Are men trash?

The rape and murder of Uyinene Mrwetyana in a post office caused shock and outrage across the country and drew attention beyond our borders. The Duke and Duchess of Sussex followed the story from afar and, on their recent royal visit, Meghan Markle tied a yellow ribbon at the site of the murder to mark her respects. 
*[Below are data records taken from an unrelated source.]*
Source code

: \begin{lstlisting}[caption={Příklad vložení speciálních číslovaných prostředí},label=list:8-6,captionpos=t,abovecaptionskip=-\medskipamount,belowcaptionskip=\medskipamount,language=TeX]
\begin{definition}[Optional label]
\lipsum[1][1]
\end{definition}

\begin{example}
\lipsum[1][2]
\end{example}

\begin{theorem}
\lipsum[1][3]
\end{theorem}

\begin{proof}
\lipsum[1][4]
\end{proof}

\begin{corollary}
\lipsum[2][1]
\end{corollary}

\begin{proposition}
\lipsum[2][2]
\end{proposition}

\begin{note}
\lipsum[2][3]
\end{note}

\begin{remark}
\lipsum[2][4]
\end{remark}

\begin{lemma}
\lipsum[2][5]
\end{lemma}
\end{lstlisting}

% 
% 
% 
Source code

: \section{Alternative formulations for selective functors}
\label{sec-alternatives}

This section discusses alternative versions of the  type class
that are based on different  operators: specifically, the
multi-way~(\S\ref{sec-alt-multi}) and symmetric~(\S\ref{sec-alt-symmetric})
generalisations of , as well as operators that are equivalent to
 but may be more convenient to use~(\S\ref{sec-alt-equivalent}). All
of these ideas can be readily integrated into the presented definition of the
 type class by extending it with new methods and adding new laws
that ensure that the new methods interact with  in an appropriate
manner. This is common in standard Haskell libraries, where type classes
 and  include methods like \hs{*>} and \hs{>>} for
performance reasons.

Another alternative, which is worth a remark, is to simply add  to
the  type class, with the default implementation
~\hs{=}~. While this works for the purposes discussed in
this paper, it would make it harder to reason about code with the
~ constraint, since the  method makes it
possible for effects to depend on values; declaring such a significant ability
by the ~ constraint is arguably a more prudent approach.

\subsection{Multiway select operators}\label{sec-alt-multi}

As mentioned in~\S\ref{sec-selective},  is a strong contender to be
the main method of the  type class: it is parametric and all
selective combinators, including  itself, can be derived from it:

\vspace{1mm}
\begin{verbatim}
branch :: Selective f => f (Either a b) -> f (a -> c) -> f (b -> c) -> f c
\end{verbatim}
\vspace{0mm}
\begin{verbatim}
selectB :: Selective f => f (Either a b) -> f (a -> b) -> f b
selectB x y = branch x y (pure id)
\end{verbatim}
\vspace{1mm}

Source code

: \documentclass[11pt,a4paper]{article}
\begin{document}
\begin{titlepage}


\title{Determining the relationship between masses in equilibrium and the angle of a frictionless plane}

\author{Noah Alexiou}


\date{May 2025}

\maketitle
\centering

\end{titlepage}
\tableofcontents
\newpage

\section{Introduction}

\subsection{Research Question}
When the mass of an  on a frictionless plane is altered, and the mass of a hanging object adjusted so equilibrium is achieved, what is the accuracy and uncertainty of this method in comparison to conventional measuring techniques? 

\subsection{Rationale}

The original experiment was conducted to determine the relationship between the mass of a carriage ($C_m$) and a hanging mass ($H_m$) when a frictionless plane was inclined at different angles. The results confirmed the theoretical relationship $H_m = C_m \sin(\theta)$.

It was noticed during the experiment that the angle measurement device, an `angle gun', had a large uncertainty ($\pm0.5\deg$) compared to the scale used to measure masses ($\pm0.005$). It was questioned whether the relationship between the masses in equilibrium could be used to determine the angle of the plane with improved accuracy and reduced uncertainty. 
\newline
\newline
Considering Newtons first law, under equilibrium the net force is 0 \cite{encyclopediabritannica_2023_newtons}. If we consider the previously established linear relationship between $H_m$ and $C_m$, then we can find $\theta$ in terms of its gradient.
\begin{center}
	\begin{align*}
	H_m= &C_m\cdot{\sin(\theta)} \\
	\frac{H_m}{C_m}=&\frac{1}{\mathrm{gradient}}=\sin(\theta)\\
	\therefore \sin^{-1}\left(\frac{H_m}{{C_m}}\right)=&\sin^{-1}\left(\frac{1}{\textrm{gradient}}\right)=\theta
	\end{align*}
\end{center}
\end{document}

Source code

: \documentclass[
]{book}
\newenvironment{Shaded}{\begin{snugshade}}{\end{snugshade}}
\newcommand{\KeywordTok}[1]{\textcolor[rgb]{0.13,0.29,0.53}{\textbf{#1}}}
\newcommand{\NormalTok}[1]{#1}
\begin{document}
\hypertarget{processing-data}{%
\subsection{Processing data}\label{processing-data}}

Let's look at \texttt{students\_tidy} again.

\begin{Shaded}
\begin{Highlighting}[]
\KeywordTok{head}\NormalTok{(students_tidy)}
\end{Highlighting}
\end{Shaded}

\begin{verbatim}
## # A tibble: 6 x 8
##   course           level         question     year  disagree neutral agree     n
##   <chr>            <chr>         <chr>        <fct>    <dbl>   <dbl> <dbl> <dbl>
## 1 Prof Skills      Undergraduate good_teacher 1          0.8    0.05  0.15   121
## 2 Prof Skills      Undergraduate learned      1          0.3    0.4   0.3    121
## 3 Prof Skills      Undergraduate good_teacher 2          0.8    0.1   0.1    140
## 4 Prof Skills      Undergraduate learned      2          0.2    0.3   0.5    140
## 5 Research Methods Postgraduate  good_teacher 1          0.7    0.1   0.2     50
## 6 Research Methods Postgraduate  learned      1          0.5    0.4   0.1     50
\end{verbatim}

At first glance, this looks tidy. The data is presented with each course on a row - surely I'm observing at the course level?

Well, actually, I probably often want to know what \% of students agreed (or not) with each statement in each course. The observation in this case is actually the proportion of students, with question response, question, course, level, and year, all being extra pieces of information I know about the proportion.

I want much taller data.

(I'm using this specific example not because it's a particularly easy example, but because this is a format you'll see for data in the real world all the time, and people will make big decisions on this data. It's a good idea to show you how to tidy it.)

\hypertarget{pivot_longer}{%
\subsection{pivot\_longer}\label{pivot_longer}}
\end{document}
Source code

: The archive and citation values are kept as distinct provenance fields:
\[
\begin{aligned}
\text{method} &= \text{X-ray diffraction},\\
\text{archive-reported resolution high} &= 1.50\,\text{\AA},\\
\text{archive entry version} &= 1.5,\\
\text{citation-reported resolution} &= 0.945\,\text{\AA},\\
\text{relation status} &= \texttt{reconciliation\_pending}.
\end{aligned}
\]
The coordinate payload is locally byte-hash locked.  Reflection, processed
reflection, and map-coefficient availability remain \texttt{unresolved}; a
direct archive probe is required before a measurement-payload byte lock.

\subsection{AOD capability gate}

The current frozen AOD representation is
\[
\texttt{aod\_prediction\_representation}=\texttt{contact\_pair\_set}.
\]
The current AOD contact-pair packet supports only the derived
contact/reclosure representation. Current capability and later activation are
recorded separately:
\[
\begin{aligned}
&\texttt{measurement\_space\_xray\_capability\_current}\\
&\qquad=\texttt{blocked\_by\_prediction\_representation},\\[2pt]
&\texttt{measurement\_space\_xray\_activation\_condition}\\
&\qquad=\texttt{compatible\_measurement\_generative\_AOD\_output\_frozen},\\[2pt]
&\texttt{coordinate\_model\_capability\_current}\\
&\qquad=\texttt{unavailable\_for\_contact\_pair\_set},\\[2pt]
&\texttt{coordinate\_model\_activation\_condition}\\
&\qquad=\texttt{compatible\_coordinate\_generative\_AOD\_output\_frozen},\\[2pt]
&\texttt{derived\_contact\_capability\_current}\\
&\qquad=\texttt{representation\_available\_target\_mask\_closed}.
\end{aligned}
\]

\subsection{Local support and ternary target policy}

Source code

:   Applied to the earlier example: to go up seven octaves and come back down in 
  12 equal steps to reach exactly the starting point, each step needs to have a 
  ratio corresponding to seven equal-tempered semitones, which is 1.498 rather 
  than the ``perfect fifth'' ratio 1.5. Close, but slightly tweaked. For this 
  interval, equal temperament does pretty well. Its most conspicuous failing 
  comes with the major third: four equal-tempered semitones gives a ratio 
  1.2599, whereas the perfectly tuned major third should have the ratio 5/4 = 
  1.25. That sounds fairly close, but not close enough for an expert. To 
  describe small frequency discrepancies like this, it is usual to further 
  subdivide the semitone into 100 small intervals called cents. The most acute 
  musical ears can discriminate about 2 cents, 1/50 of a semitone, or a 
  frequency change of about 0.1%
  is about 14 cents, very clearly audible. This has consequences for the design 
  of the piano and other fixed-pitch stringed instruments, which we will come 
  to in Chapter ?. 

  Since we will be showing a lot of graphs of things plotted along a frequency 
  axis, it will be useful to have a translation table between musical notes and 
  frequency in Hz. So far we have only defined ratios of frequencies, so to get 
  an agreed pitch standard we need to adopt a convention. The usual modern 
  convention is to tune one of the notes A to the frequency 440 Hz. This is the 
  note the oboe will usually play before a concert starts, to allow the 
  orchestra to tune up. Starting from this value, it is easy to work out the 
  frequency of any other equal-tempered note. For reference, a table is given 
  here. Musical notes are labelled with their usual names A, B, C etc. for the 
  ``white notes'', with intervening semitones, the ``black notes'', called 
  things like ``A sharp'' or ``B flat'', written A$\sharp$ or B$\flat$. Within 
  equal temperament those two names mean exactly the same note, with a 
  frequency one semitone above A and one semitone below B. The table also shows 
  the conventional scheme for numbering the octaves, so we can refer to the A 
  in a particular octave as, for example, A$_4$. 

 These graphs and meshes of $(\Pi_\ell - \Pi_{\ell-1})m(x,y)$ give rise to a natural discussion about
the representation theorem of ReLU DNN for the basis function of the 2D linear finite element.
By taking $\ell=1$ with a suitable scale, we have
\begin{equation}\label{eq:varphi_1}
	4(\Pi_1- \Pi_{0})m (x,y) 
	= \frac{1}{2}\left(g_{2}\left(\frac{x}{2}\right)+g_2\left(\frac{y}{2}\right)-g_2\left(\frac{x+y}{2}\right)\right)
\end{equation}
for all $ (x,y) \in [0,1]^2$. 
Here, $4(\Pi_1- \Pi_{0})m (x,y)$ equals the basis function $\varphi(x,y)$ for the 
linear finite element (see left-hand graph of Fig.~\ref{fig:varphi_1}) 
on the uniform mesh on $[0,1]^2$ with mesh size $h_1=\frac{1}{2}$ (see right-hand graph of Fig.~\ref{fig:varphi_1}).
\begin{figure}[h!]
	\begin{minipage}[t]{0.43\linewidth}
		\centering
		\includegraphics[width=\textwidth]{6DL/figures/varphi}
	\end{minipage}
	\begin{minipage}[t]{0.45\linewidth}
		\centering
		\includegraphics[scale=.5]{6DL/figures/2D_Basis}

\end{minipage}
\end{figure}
Schools across the country protested against Gender Based Violence in the wake of Uyinene Mrwetyana’s death


Let’s be clear, Uyinene’s case is not an isolated one. South Africa has femicide rates four or even five times the global average. 20% of women in the country have experienced physical violence and astoundingly, the SA Medical Research Council has also found that 40% of men assault their partners daily. Over 40,000 rapes are recorded each year (over 100 a day) and this when studies show that only 25% of rapes are actually reported.

However, due to news and social media coverage, this particular crime has heightened awareness and led to some ‘hefty debate’ in classes and schools up and down the country about Gender Based Violence (GBV). While girls are asking the question #AmINextand boys are confronted with the statement #menaretrash it would be wrong as teachers to remain silent on these issues.


In Zaron Burrnett’s “A gentlemen’s guide to rape culture” he opens with a statement “If you are a man, you are part of rape culture. I know … that sounds rough. You’re not a rapist, necessarily. But you do perpetuate the attitudes and behaviours commonly referred to as rape culture.” 

This is without a doubt a provocative statement. It is also representative of the current sentiment in the country. Is it true?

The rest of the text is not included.